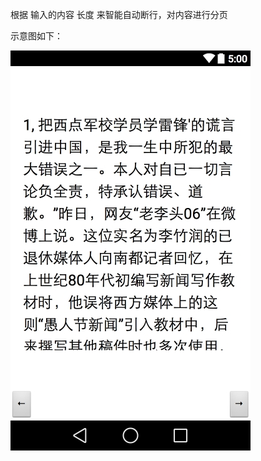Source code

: 根据 输入的内容 长度 来智能自动断行，对内容进行分页

示意图如下：

![img](https://github.com/leostc/LHTextView/blob/master/screenshot.jpg)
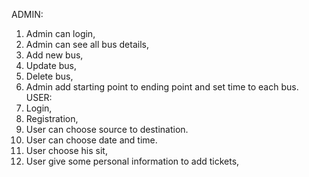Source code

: ADMIN:
1.	Admin can login,
2.	Admin can see all bus details,
3.	Add new bus,
4.	Update bus,
5.	Delete bus,
6.	Admin add starting point to ending point and set time to each bus.
USER:
1.	Login,
2.	Registration,
3.	User can choose source to destination.
3.	User can choose date and time.
4.	User choose his sit,
5.	User give some personal information to add tickets,
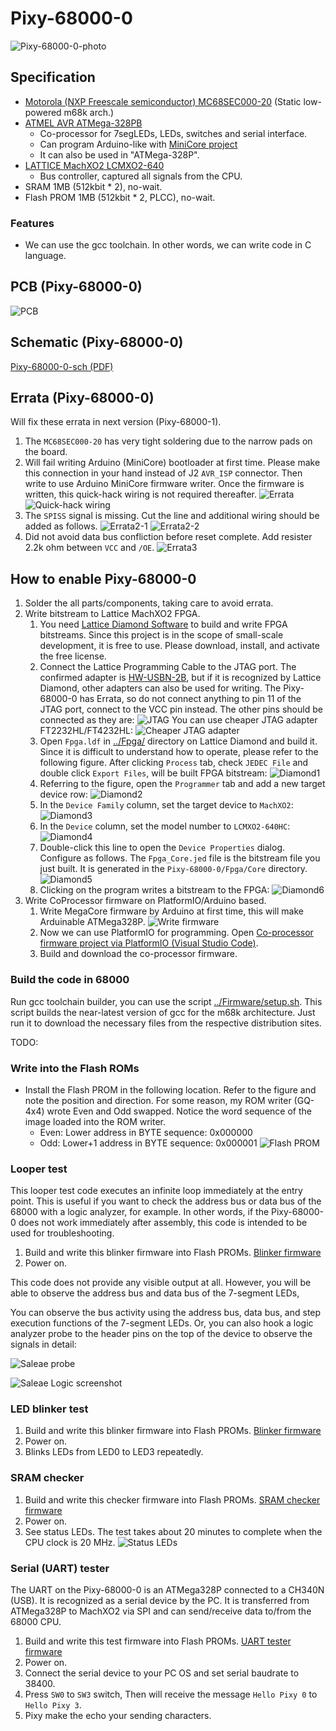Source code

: # Pixy-68000-0

![Pixy-68000-0-photo](Images/Pixy-68000-0-photo.jpg)

## Specification

* [Motorola (NXP Freescale semiconductor) MC68SEC000-20](https://www.nxp.com/docs/en/product-brief/MC68SEC000.pdf) (Static low-powered m68k arch.)
* [ATMEL AVR ATMega-328PB](https://www.microchip.com/en-us/product/atmega328p)
  * Co-processor for 7segLEDs, LEDs, switches and serial interface.
  * Can program Arduino-like with [MiniCore project](https://github.com/MCUdude/MiniCore)
  * It can also be used in "ATMega-328P".
* [LATTICE MachXO2 LCMXO2-640](https://www.latticesemi.com/products/fpgaandcpld/machxo2)
  * Bus controller, captured all signals from the CPU.
* SRAM 1MB (512kbit * 2), no-wait.
* Flash PROM 1MB (512kbit * 2, PLCC), no-wait.

### Features

* We can use the gcc toolchain. In other words, we can write code in C language.

## PCB (Pixy-68000-0)

![PCB](Images/Pixy-68000-0-pcb.png)

## Schematic (Pixy-68000-0)

[Pixy-68000-0-sch (PDF)](Images/Pixy-68000-0-sch.pdf)

## Errata (Pixy-68000-0)

Will fix these errata in next version (Pixy-68000-1).

1. The `MC68SEC000-20` has very tight soldering due to the narrow pads on the board.
2. Will fail writing Arduino (MiniCore) bootloader at first time.
   Please make this connection in your hand instead of J2 `AVR_ISP` connector.
   Then write to use Arduino MiniCore firmware writer.
   Once the firmware is written, this quick-hack wiring is not required thereafter.
   ![Errata](Images/Pixy-68000-0-errata.png)
   ![Quick-hack wiring](Images/Pixy-68000-0-errata-photo.jpg)
3. The `SPISS` signal is missing.
   Cut the line and additional wiring should be added as follows.
   ![Errata2-1](Images/Pixy-68000-0-errata2-photo1.jpg)
   ![Errata2-2](Images/Pixy-68000-0-errata2-photo2.jpg)
4. Did not avoid data bus confliction before reset complete.
   Add resister 2.2k ohm between `VCC` and `/OE`.
   ![Errata3](Images/Pixy-68000-0-errata3-photo.jpg)

## How to enable Pixy-68000-0

1. Solder the all parts/components, taking care to avoid errata.
2. Write bitstream to Lattice MachXO2 FPGA.
   1. You need [Lattice Diamond Software](https://www.latticesemi.com/latticediamond) to build and write FPGA bitstreams.
      Since this project is in the scope of small-scale development, it is free to use. Please download, install, and activate the free license.
   2. Connect the Lattice Programming Cable to the JTAG port.
      The confirmed adapter is [HW-USBN-2B](https://www.latticesemi.com/en/Products/DevelopmentBoardsAndKits/ProgrammingCablesforPCs),
      but if it is recognized by Lattice Diamond, other adapters can also be used for writing.
      The Pixy-68000-0 has Errata, so do not connect anything to pin 11 of the JTAG port, connect to the VCC pin instead.
      The other pins should be connected as they are:
      ![JTAG](Images/Pixy-68000-0-jtag.jpg)
      You can use cheaper JTAG adapter FT2232HL/FT4232HL:
      ![Cheaper JTAG adapter](Images/Pixy-68000-0-jtag2.jpg)
   3. Open `Fpga.ldf` in [../Fpga/](../Fpga/) directory on Lattice Diamond and build it.
      Since it is difficult to understand how to operate, please refer to the following figure.
      After clicking `Process` tab, check `JEDEC File` and double click `Export Files`, will be built FPGA bitstream:
      ![Diamond1](Images/Diamond1.png)
   4. Referring to the figure, open the `Programmer` tab and add a new target device row:
      ![Diamond2](Images/Diamond2.png)
   5. In the `Device Family` column, set the target device to `MachXO2`:
      ![Diamond3](Images/Diamond3.png)
   6. In the `Device` column, set the model number to `LCMXO2-640HC`:
      ![Diamond4](Images/Diamond4.png)
   7. Double-click this line to open the `Device Properties` dialog. Configure as follows.
      The `Fpga_Core.jed` file is the bitstream file you just built. It is generated in the `Pixy-68000-0/Fpga/Core` directory.
      ![Diamond5](Images/Diamond5.png)
   8. Clicking on the program writes a bitstream to the FPGA:
      ![Diamond6](Images/Diamond6.png)
3. Write CoProcessor firmware on PlatformIO/Arduino based.
   1. Write MegaCore firmware by Arduino at first time, this will make Arduinable ATMega328P.
      ![Write firmware](Images/Pixy-68000-0-write-firmware.png)
   2. Now we can use PlatformIO for programming. Open [Co-processor firmware project via PlatformIO (Visual Studio Code)](../CoProcessor/Firmware/).
   3. Build and download the co-processor firmware.

### Build the code in 68000

Run gcc toolchain builder, you can use the script [../Firmware/setup.sh](../Firmware/setup.sh).
This script builds the near-latest version of gcc for the m68k architecture.
Just run it to download the necessary files from the respective distribution sites.

TODO:

### Write into the Flash ROMs

* Install the Flash PROM in the following location. Refer to the figure and note the position and direction.
  For some reason, my ROM writer (GQ-4x4) wrote Even and Odd swapped.
  Notice the word sequence of the image loaded into the ROM writer.
  * Even: Lower address in BYTE sequence: 0x000000
  * Odd: Lower+1 address in BYTE sequence: 0x000001
  ![Flash PROM](Images/Pixy-68000-0-flash.jpg)

### Looper test

This looper test code executes an infinite loop immediately at the entry point.
This is useful if you want to check the address bus or data bus of the 68000 with a logic analyzer, for example.
In other words, if the Pixy-68000-0 does not work immediately after assembly, this code is intended to be used for troubleshooting.

1. Build and write this blinker firmware into Flash PROMs.
   [Blinker firmware](../Firmware/test/blinker/)
2. Power on.

This code does not provide any visible output at all.
However, you will be able to observe the address bus and data bus of the 7-segment LEDs,

You can observe the bus activity using the address bus, data bus, and step execution functions of the 7-segment LEDs.
Or, you can also hook a logic analyzer probe to the header pins on the top of the device to observe the signals in detail:

![Saleae probe](Images/SaleaeProbe.jpg)

![Saleae Logic screenshot](Images/SaleaeLogic.png)

### LED blinker test

1. Build and write this blinker firmware into Flash PROMs.
   [Blinker firmware](../Firmware/test/blinker/)
2. Power on.
3. Blinks LEDs from LED0 to LED3 repeatedly.

### SRAM checker

1. Build and write this checker firmware into Flash PROMs.
   [SRAM checker firmware](../Firmware/test/sram_check/)
2. Power on.
3. See status LEDs. The test takes about 20 minutes to complete when the CPU clock is 20 MHz.
   ![Status LEDs](Images/Pixy-68000-0-sram_check.jpg)

### Serial (UART) tester

The UART on the Pixy-68000-0 is an ATMega328P connected to a CH340N (USB).
It is recognized as a serial device by the PC.
It is transferred from ATMega328P to MachXO2 via SPI and can send/receive data to/from the 68000 CPU.

1. Build and write this test firmware into Flash PROMs.
   [UART tester firmware](../Firmware/test/uart_bridge/)
2. Power on.
3. Connect the serial device to your PC OS and set serial baudrate to 38400.
4. Press `SW0` to `SW3` switch, Then will receive the message `Hello Pixy 0` to `Hello Pixy 3`.
5. Pixy make the echo your sending characters.
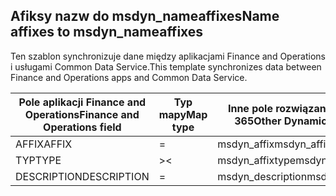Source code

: ## <a name="name-affixes-to-msdyn_nameaffixes"></a><span data-ttu-id="82cc0-101">Afiksy nazw do msdyn_nameaffixes</span><span class="sxs-lookup"><span data-stu-id="82cc0-101">Name affixes to msdyn_nameaffixes</span></span>

<span data-ttu-id="82cc0-102">Ten szablon synchronizuje dane między aplikacjami Finance and Operations i usługami Common Data Service.</span><span class="sxs-lookup"><span data-stu-id="82cc0-102">This template synchronizes data between Finance and Operations apps and Common Data Service.</span></span>

<span data-ttu-id="82cc0-103">Pole aplikacji Finance and Operations</span><span class="sxs-lookup"><span data-stu-id="82cc0-103">Finance and Operations field</span></span> | <span data-ttu-id="82cc0-104">Typ mapy</span><span class="sxs-lookup"><span data-stu-id="82cc0-104">Map type</span></span> | <span data-ttu-id="82cc0-105">Inne pole rozwiązania Dynamics 365</span><span class="sxs-lookup"><span data-stu-id="82cc0-105">Other Dynamics 365 field</span></span> | <span data-ttu-id="82cc0-106">Wartość domyślna</span><span class="sxs-lookup"><span data-stu-id="82cc0-106">Default value</span></span>
---|---|---|---
<span data-ttu-id="82cc0-107">AFFIX</span><span class="sxs-lookup"><span data-stu-id="82cc0-107">AFFIX</span></span> | = | <span data-ttu-id="82cc0-108">msdyn_affix</span><span class="sxs-lookup"><span data-stu-id="82cc0-108">msdyn_affix</span></span> | 
<span data-ttu-id="82cc0-109">TYP</span><span class="sxs-lookup"><span data-stu-id="82cc0-109">TYPE</span></span> | >< | <span data-ttu-id="82cc0-110">msdyn_affixtype</span><span class="sxs-lookup"><span data-stu-id="82cc0-110">msdyn_affixtype</span></span> | 
<span data-ttu-id="82cc0-111">DESCRIPTION</span><span class="sxs-lookup"><span data-stu-id="82cc0-111">DESCRIPTION</span></span> | = | <span data-ttu-id="82cc0-112">msdyn_description</span><span class="sxs-lookup"><span data-stu-id="82cc0-112">msdyn_description</span></span> | 
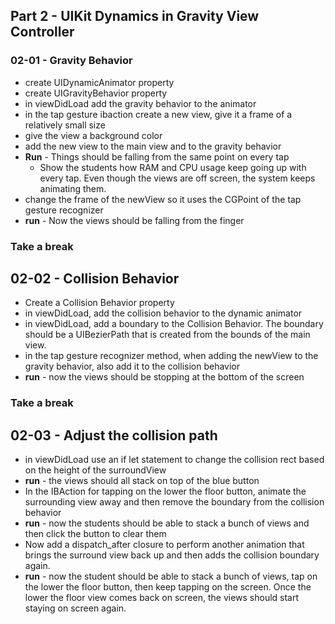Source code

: ## Part 2 - UIKit Dynamics in Gravity View Controller
### 02-01 - Gravity Behavior
- create UIDynamicAnimator property
- create UIGravityBehavior property
- in viewDidLoad add the gravity behavior to the animator
- in the tap gesture ibaction create a new view, give it a frame of a relatively small size
- give the view a background color
- add the new view to the main view and to the gravity behavior
- **Run** - Things should be falling from the same point on every tap
	- Show the students how RAM and CPU usage keep going up with every tap. Even though the views are off screen, the system keeps animating them.
- change the frame of the newView so it uses the CGPoint of the tap gesture recognizer
- **run** - Now the views should be falling from the finger
### Take a break
## 02-02 - Collision Behavior
- Create a Collision Behavior property
- in viewDidLoad, add the collision behavior to the dynamic animator
- in viewDidLoad, add a boundary to the Collision Behavior. The boundary should be a UIBezierPath that is created from the bounds of the main view.
- in the tap gesture recognizer method, when adding the newView to the gravity behavior, also add it to the collision behavior
- **run** - now the views should be stopping at the bottom of the screen
### Take a break
## 02-03 - Adjust the collision path
- in viewDidLoad use an if let statement to change the collision rect based on the height of the surroundView
- **run** - the views should all stack on top of the blue button
- In the IBAction for tapping on the lower the floor button, animate the surrounding view away and then remove the boundary from the collision behavior
- **run** - now the students should be able to stack a bunch of views and then click the button to clear them
- Now add a dispatch_after closure to perform another animation that brings the surround view back up and then adds the collision boundary again.
- **run** - now the student should be able to stack a bunch of views, tap on the lower the floor button, then keep tapping on the screen. Once the lower the floor view comes back on screen, the views should start staying on screen again.





		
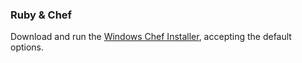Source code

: ### Ruby & Chef
Download and run the [Windows Chef Installer][windows-chef-installer], accepting the default options.

[windows-chef-installer]: http://opscode.com/chef/install.msi "Windows Chef Installer"
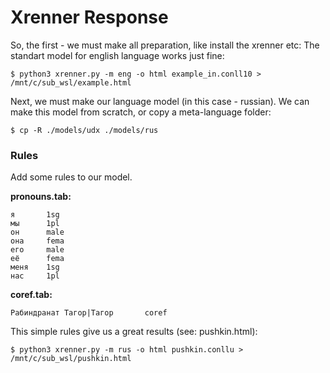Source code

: # Xrenner Response

So, the first - we must make all preparation, like install the xrenner etc:
The standart model for english language works just fine:

    $ python3 xrenner.py -m eng -o html example_in.conll10 > /mnt/c/sub_wsl/example.html
  
Next, we must make our language model (in this case - russian). We can make this model from scratch, or copy a meta-language folder:

    $ cp -R ./models/udx ./models/rus

### Rules

Add some rules to our model.

__pronouns.tab:__

    я       1sg 
    мы      1pl 
    он      male
    она     fema
    его     male
    её      fema
    меня    1sg 
    нас     1pl 

__coref.tab:__

    Рабиндранат Тагор|Тагор       coref
    
This simple rules give us a great results (see: pushkin.html):
  
    $ python3 xrenner.py -m rus -o html pushkin.conllu > /mnt/c/sub_wsl/pushkin.html
    
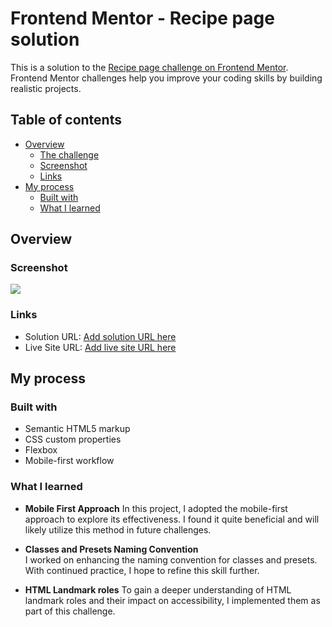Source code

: # Frontend Mentor - Recipe page solution

This is a solution to the [Recipe page challenge on Frontend Mentor](https://www.frontendmentor.io/challenges/recipe-page-KiTsR8QQKm). Frontend Mentor challenges help you improve your coding skills by building realistic projects.

## Table of contents

- [Overview](#overview)
  - [The challenge](#the-challenge)
  - [Screenshot](#screenshot)
  - [Links](#links)
- [My process](#my-process)
  - [Built with](#built-with)
  - [What I learned](#what-i-learned)

## Overview

### Screenshot

![](./screenshot.jpg)

### Links

- Solution URL: [Add solution URL here](https://your-solution-url.com)
- Live Site URL: [Add live site URL here](https://your-live-site-url.com)

## My process

### Built with

- Semantic HTML5 markup
- CSS custom properties
- Flexbox
- Mobile-first workflow

### What I learned

- **Mobile First Approach**
  In this project, I adopted the mobile-first approach to explore its effectiveness. I found it quite beneficial and will likely utilize this method in future challenges.

- **Classes and Presets Naming Convention**  
  I worked on enhancing the naming convention for classes and presets. With continued practice, I hope to refine this skill further.

- **HTML Landmark roles**
  To gain a deeper understanding of HTML landmark roles and their impact on accessibility, I implemented them as part of this challenge.
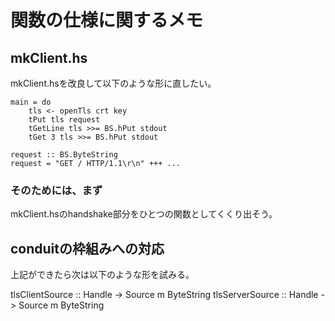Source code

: 関数の仕様に関するメモ
======================

mkClient.hs
-----------

mkClient.hsを改良して以下のような形に直したい。

	main = do
		tls <- openTls crt key
		tPut tls request
		tGetLine tls >>= BS.hPut stdout
		tGet 3 tls >>= BS.hPut stdout

	request :: BS.ByteString
	request = "GET / HTTP/1.1\r\n" +++ ...

### そのためには、まず

mkClient.hsのhandshake部分をひとつの関数としてくくり出そう。

conduitの枠組みへの対応
-----------------------

上記ができたら次は以下のような形を試みる。

tlsClientSource :: Handle -> Source m ByteString
tlsServerSource :: Handle -> Source m ByteString
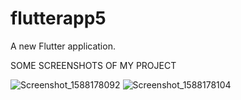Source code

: # flutterapp5

A new Flutter application.

SOME SCREENSHOTS OF MY PROJECT

![Screenshot_1588178092](https://user-images.githubusercontent.com/62074842/80632005-3cda4b80-8a74-11ea-89d2-cddbbe02b058.png)
![Screenshot_1588178104](https://user-images.githubusercontent.com/62074842/80632127-65fadc00-8a74-11ea-845c-5ec22102037d.png)
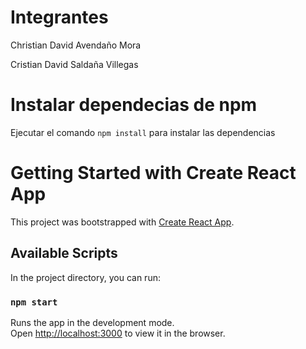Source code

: # Integrantes
Christian David Avendaño Mora

Cristian David Saldaña Villegas

# Instalar dependecias de npm
Ejecutar el comando `npm install` para instalar las dependencias

# Getting Started with Create React App
This project was bootstrapped with [Create React App](https://github.com/facebook/create-react-app).

## Available Scripts

In the project directory, you can run:

### `npm start`

Runs the app in the development mode.\
Open [http://localhost:3000](http://localhost:3000) to view it in the browser.
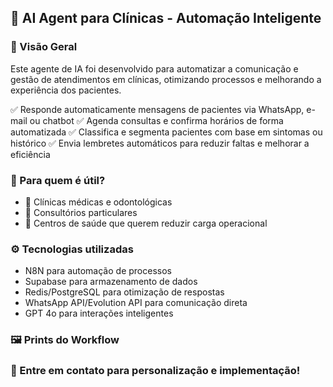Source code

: ## 🏥 AI Agent para Clínicas - Automação Inteligente
### 📌 Visão Geral
Este agente de IA foi desenvolvido para automatizar a comunicação e gestão de atendimentos em clínicas, otimizando processos e melhorando a experiência dos pacientes.

✅ Responde automaticamente mensagens de pacientes via WhatsApp, e-mail ou chatbot
✅ Agenda consultas e confirma horários de forma automatizada
✅ Classifica e segmenta pacientes com base em sintomas ou histórico
✅ Envia lembretes automáticos para reduzir faltas e melhorar a eficiência

### 🎯 Para quem é útil?
- 🔹 Clínicas médicas e odontológicas
- 🔹 Consultórios particulares
- 🔹 Centros de saúde que querem reduzir carga operacional

### ⚙️ Tecnologias utilizadas
- N8N para automação de processos
- Supabase para armazenamento de dados
- Redis/PostgreSQL para otimização de respostas
- WhatsApp API/Evolution API para comunicação direta
- GPT 4o para interações inteligentes

### 🖼️ Prints do Workflow

### 📌 Entre em contato para personalização e implementação!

__WORK INSTRUCTION__:
Each line from the line holding "### ⚙️ Tecnologias utilizadas" through the end of the material above is to be printed exactly, both ends included, and no other line is to appear.

__OUTPUT__:
### ⚙️ Tecnologias utilizadas
- N8N para automação de processos
- Supabase para armazenamento de dados
- Redis/PostgreSQL para otimização de respostas
- WhatsApp API/Evolution API para comunicação direta
- GPT 4o para interações inteligentes

### 🖼️ Prints do Workflow

### 📌 Entre em contato para personalização e implementação!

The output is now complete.